Quando qualcuno mi chiede se ho letto il libro di Marco Minniti Sicurezza è libertà. Terrorismo e immigrazione: contro la fabbrica della paura (Rizzoli, ottobre 2018, pp. 221, € 19) vorrei poter rispondere come Snoopy: «Il libro no, ma ho letto qualche recensione». Invece l’ho proprio letto, dopo averlo regolarmente comprato. Avendone scritto uno sull’argomento, ero stufo di non sapere cosa rispondere quando qualcuno me ne parlavano fingendo di aver letto entrambi. Così adesso scrivo questa pseudo-recensione, in palese conflitto di interessi. Ma non ne parlerò così male: sicché il paziente lettore potrà sempre chiedersi cosa avrei potuto dirne, se proprio avessi voluto parlarne male.

L’unico difetto è il titolo: Sicurezza è libertà. Mia madre – l’unica lettrice del mio libro – mi ha chiesto: perché non l’inverso, Libertà è sicurezza? Escluso, per naturale modestia, che Minniti abbia letto il mio libro e ne abbia rovesciato il titolo, suppongo che l’intitolazione corrisponda alla strategia dell’autore. Questa consiste nello sdoganare temi di destra come la sicurezza, dire che sono di sinistra e così convincere la gente che la sinistra può fare cose di destra molto meglio della stessa destra. Io sarò antiquato, ma continuo a pensare che se uno è di destra vota la destra, se è di sinistra vota la sinistra, e poi vince la destra, senza troppe complicazioni.

Invece Minniti, come tutti i dalemiani, è più machiavellico. Pensa che siano stati i populisti, diabolicamente, a convincerci che sicurezza e libertà siano valori opposti. Lui invece è convinto che si può volere la sicurezza ma anche la libertà, la crescita economica ma anche la giustizia sociale, l’Europa ma anche l’interesse nazionale. Il «ma anche», espressione tipica di Walter Veltroni, spiega perché proprio quest’ultimo abbia partecipato alla presentazione pubblica del libro, insieme con il Prefetto della Congregazione delle Cause dei Santi monsignor Angelo Becciu e l’immortale Gianni Letta, alla presenza di D’Alema, Brunetta e dell’establishment al gran completo.

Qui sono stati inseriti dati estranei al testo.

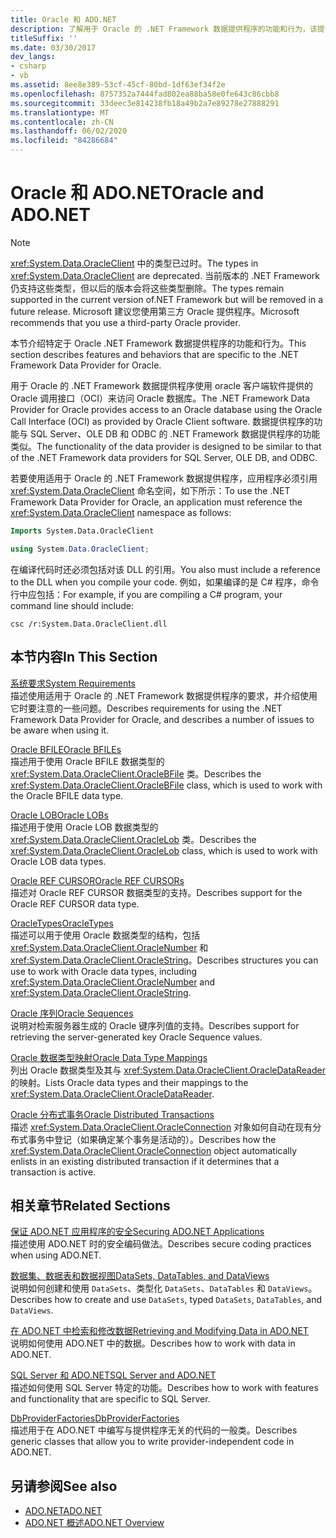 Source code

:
 ```yaml
---
title: Oracle 和 ADO.NET
description: 了解用于 Oracle 的 .NET Framework 数据提供程序的功能和行为，该提供程序可使用 Oracle 调用接口访问 Oracle 数据库。
titleSuffix: ''
ms.date: 03/30/2017
dev_langs:
- csharp
- vb
ms.assetid: 8ee8e389-53cf-45cf-80bd-1df63ef34f2e
ms.openlocfilehash: 8757352a7444fad802ea88ba58e0fe643c86cbb8
ms.sourcegitcommit: 33deec3e814238fb18a49b2a7e89278e27888291
ms.translationtype: MT
ms.contentlocale: zh-CN
ms.lasthandoff: 06/02/2020
ms.locfileid: "84286684"
---
```

# <a name="oracle-and-adonet"></a><span data-ttu-id="5fee1-103">Oracle 和 ADO.NET</span><span class="sxs-lookup"><span data-stu-id="5fee1-103">Oracle and ADO.NET</span></span>
> [!NOTE]
> <span data-ttu-id="5fee1-104"><xref:System.Data.OracleClient> 中的类型已过时。</span><span class="sxs-lookup"><span data-stu-id="5fee1-104">The types in <xref:System.Data.OracleClient> are deprecated.</span></span> <span data-ttu-id="5fee1-105">当前版本的 .NET Framework 仍支持这些类型，但以后的版本会将这些类型删除。</span><span class="sxs-lookup"><span data-stu-id="5fee1-105">The types remain supported in the current version of.NET Framework but will be removed in a future release.</span></span> <span data-ttu-id="5fee1-106">Microsoft 建议您使用第三方 Oracle 提供程序。</span><span class="sxs-lookup"><span data-stu-id="5fee1-106">Microsoft recommends that you use a third-party Oracle provider.</span></span>  
  
 <span data-ttu-id="5fee1-107">本节介绍特定于 Oracle .NET Framework 数据提供程序的功能和行为。</span><span class="sxs-lookup"><span data-stu-id="5fee1-107">This section describes features and behaviors that are specific to the .NET Framework Data Provider for Oracle.</span></span>  
  
 <span data-ttu-id="5fee1-108">用于 Oracle 的 .NET Framework 数据提供程序使用 oracle 客户端软件提供的 Oracle 调用接口（OCI）来访问 Oracle 数据库。</span><span class="sxs-lookup"><span data-stu-id="5fee1-108">The .NET Framework Data Provider for Oracle provides access to an Oracle database using the Oracle Call Interface (OCI) as provided by Oracle Client software.</span></span> <span data-ttu-id="5fee1-109">数据提供程序的功能与 SQL Server、OLE DB 和 ODBC 的 .NET Framework 数据提供程序的功能类似。</span><span class="sxs-lookup"><span data-stu-id="5fee1-109">The functionality of the data provider is designed to be similar to that of the .NET Framework data providers for SQL Server, OLE DB, and ODBC.</span></span>  
  
 <span data-ttu-id="5fee1-110">若要使用适用于 Oracle 的 .NET Framework 数据提供程序，应用程序必须引用 <xref:System.Data.OracleClient> 命名空间，如下所示：</span><span class="sxs-lookup"><span data-stu-id="5fee1-110">To use the .NET Framework Data Provider for Oracle, an application must reference the <xref:System.Data.OracleClient> namespace as follows:</span></span>  
  
```vb  
Imports System.Data.OracleClient  
```  
  
```csharp  
using System.Data.OracleClient;  
```  
  
 <span data-ttu-id="5fee1-111">在编译代码时还必须包括对该 DLL 的引用。</span><span class="sxs-lookup"><span data-stu-id="5fee1-111">You also must include a reference to the DLL when you compile your code.</span></span> <span data-ttu-id="5fee1-112">例如，如果编译的是 C# 程序，命令行中应包括：</span><span class="sxs-lookup"><span data-stu-id="5fee1-112">For example, if you are compiling a C# program, your command line should include:</span></span>  
  
```console
csc /r:System.Data.OracleClient.dll  
```  
  
## <a name="in-this-section"></a><span data-ttu-id="5fee1-113">本节内容</span><span class="sxs-lookup"><span data-stu-id="5fee1-113">In This Section</span></span>  
 [<span data-ttu-id="5fee1-114">系统要求</span><span class="sxs-lookup"><span data-stu-id="5fee1-114">System Requirements</span></span>](system-requirements-for-the-dotnet-data-provider-for-oracle.md)  
 <span data-ttu-id="5fee1-115">描述使用适用于 Oracle 的 .NET Framework 数据提供程序的要求，并介绍使用它时要注意的一些问题。</span><span class="sxs-lookup"><span data-stu-id="5fee1-115">Describes requirements for using the .NET Framework Data Provider for Oracle, and describes a number of issues to be aware when using it.</span></span>  
  
 [<span data-ttu-id="5fee1-116">Oracle BFILE</span><span class="sxs-lookup"><span data-stu-id="5fee1-116">Oracle BFILEs</span></span>](oracle-bfiles.md)  
 <span data-ttu-id="5fee1-117">描述用于使用 Oracle BFILE 数据类型的 <xref:System.Data.OracleClient.OracleBFile> 类。</span><span class="sxs-lookup"><span data-stu-id="5fee1-117">Describes the <xref:System.Data.OracleClient.OracleBFile> class, which is used to work with the Oracle BFILE data type.</span></span>  
  
 [<span data-ttu-id="5fee1-118">Oracle LOB</span><span class="sxs-lookup"><span data-stu-id="5fee1-118">Oracle LOBs</span></span>](oracle-lobs.md)  
 <span data-ttu-id="5fee1-119">描述用于使用 Oracle LOB 数据类型的 <xref:System.Data.OracleClient.OracleLob> 类。</span><span class="sxs-lookup"><span data-stu-id="5fee1-119">Describes the <xref:System.Data.OracleClient.OracleLob> class, which is used to work with Oracle LOB data types.</span></span>  
  
 [<span data-ttu-id="5fee1-120">Oracle REF CURSOR</span><span class="sxs-lookup"><span data-stu-id="5fee1-120">Oracle REF CURSORs</span></span>](oracle-ref-cursors.md)  
 <span data-ttu-id="5fee1-121">描述对 Oracle REF CURSOR 数据类型的支持。</span><span class="sxs-lookup"><span data-stu-id="5fee1-121">Describes support for the Oracle REF CURSOR data type.</span></span>  
  
 [<span data-ttu-id="5fee1-122">OracleTypes</span><span class="sxs-lookup"><span data-stu-id="5fee1-122">OracleTypes</span></span>](oracletypes.md)  
 <span data-ttu-id="5fee1-123">描述可以用于使用 Oracle 数据类型的结构，包括 <xref:System.Data.OracleClient.OracleNumber> 和 <xref:System.Data.OracleClient.OracleString>。</span><span class="sxs-lookup"><span data-stu-id="5fee1-123">Describes structures you can use to work with Oracle data types, including <xref:System.Data.OracleClient.OracleNumber> and <xref:System.Data.OracleClient.OracleString>.</span></span>  
  
 [<span data-ttu-id="5fee1-124">Oracle 序列</span><span class="sxs-lookup"><span data-stu-id="5fee1-124">Oracle Sequences</span></span>](oracle-sequences.md)  
 <span data-ttu-id="5fee1-125">说明对检索服务器生成的 Oracle 键序列值的支持。</span><span class="sxs-lookup"><span data-stu-id="5fee1-125">Describes support for retrieving the server-generated key Oracle Sequence values.</span></span>  
  
 [<span data-ttu-id="5fee1-126">Oracle 数据类型映射</span><span class="sxs-lookup"><span data-stu-id="5fee1-126">Oracle Data Type Mappings</span></span>](oracle-data-type-mappings.md)  
 <span data-ttu-id="5fee1-127">列出 Oracle 数据类型及其与 <xref:System.Data.OracleClient.OracleDataReader> 的映射。</span><span class="sxs-lookup"><span data-stu-id="5fee1-127">Lists Oracle data types and their mappings to the <xref:System.Data.OracleClient.OracleDataReader>.</span></span>  
  
 [<span data-ttu-id="5fee1-128">Oracle 分布式事务</span><span class="sxs-lookup"><span data-stu-id="5fee1-128">Oracle Distributed Transactions</span></span>](oracle-distributed-transactions.md)  
 <span data-ttu-id="5fee1-129">描述 <xref:System.Data.OracleClient.OracleConnection> 对象如何自动在现有分布式事务中登记（如果确定某个事务是活动的）。</span><span class="sxs-lookup"><span data-stu-id="5fee1-129">Describes how the <xref:System.Data.OracleClient.OracleConnection> object automatically enlists in an existing distributed transaction if it determines that a transaction is active.</span></span>  
  
## <a name="related-sections"></a><span data-ttu-id="5fee1-130">相关章节</span><span class="sxs-lookup"><span data-stu-id="5fee1-130">Related Sections</span></span>  
 [<span data-ttu-id="5fee1-131">保证 ADO.NET 应用程序的安全</span><span class="sxs-lookup"><span data-stu-id="5fee1-131">Securing ADO.NET Applications</span></span>](securing-ado-net-applications.md)  
 <span data-ttu-id="5fee1-132">描述使用 ADO.NET 时的安全编码做法。</span><span class="sxs-lookup"><span data-stu-id="5fee1-132">Describes secure coding practices when using ADO.NET.</span></span>  
  
 [<span data-ttu-id="5fee1-133">数据集、数据表和数据视图</span><span class="sxs-lookup"><span data-stu-id="5fee1-133">DataSets, DataTables, and DataViews</span></span>](./dataset-datatable-dataview/index.md)  
 <span data-ttu-id="5fee1-134">说明如何创建和使用 `DataSets`、类型化 `DataSets`、`DataTables` 和 `DataViews`。</span><span class="sxs-lookup"><span data-stu-id="5fee1-134">Describes how to create and use `DataSets`, typed `DataSets`, `DataTables`, and `DataViews`.</span></span>  
  
 [<span data-ttu-id="5fee1-135">在 ADO.NET 中检索和修改数据</span><span class="sxs-lookup"><span data-stu-id="5fee1-135">Retrieving and Modifying Data in ADO.NET</span></span>](retrieving-and-modifying-data.md)  
 <span data-ttu-id="5fee1-136">说明如何使用 ADO.NET 中的数据。</span><span class="sxs-lookup"><span data-stu-id="5fee1-136">Describes how to work with data in ADO.NET.</span></span>  
  
 [<span data-ttu-id="5fee1-137">SQL Server 和 ADO.NET</span><span class="sxs-lookup"><span data-stu-id="5fee1-137">SQL Server and ADO.NET</span></span>](./sql/index.md)  
 <span data-ttu-id="5fee1-138">描述如何使用 SQL Server 特定的功能。</span><span class="sxs-lookup"><span data-stu-id="5fee1-138">Describes how to work with features and functionality that are specific to SQL Server.</span></span>  
  
 [<span data-ttu-id="5fee1-139">DbProviderFactories</span><span class="sxs-lookup"><span data-stu-id="5fee1-139">DbProviderFactories</span></span>](dbproviderfactories.md)  
 <span data-ttu-id="5fee1-140">描述用于在 ADO.NET 中编写与提供程序无关的代码的一般类。</span><span class="sxs-lookup"><span data-stu-id="5fee1-140">Describes generic classes that allow you to write provider-independent code in ADO.NET.</span></span>  
  
## <a name="see-also"></a><span data-ttu-id="5fee1-141">另请参阅</span><span class="sxs-lookup"><span data-stu-id="5fee1-141">See also</span></span>

- [<span data-ttu-id="5fee1-142">ADO.NET</span><span class="sxs-lookup"><span data-stu-id="5fee1-142">ADO.NET</span></span>](index.md)
- [<span data-ttu-id="5fee1-143">ADO.NET 概述</span><span class="sxs-lookup"><span data-stu-id="5fee1-143">ADO.NET Overview</span></span>](ado-net-overview.md)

A questo punto qualcuno si chiederà quando comincio a parlarne bene, e allora aggiungo subito che quando davvero si occupa di sicurezza Minniti bisogna lasciarlo stare. Vedi la parte sulla riforma dei servizi segreti (pp. 109 ss.), costituzionalmente impeccabile: roba che l’attuale ministro degli Interni, fra un selfie e l’altro, se la sogna. Certo, poi la maggior parte del libro indugia sulle esperienze del Nostro, con una certa predilezione per i rapporti con la Libia: ma pure qui il lettore spassionato sarà costretto ad ammettere che Salvini non avrebbe fatto di meglio. O non vorremo cominciare a diffamare i campi libici, come quegli intellettualoidi radical chic che, diciamolo, sono i veri responsabili di tutti i flagelli mondiali?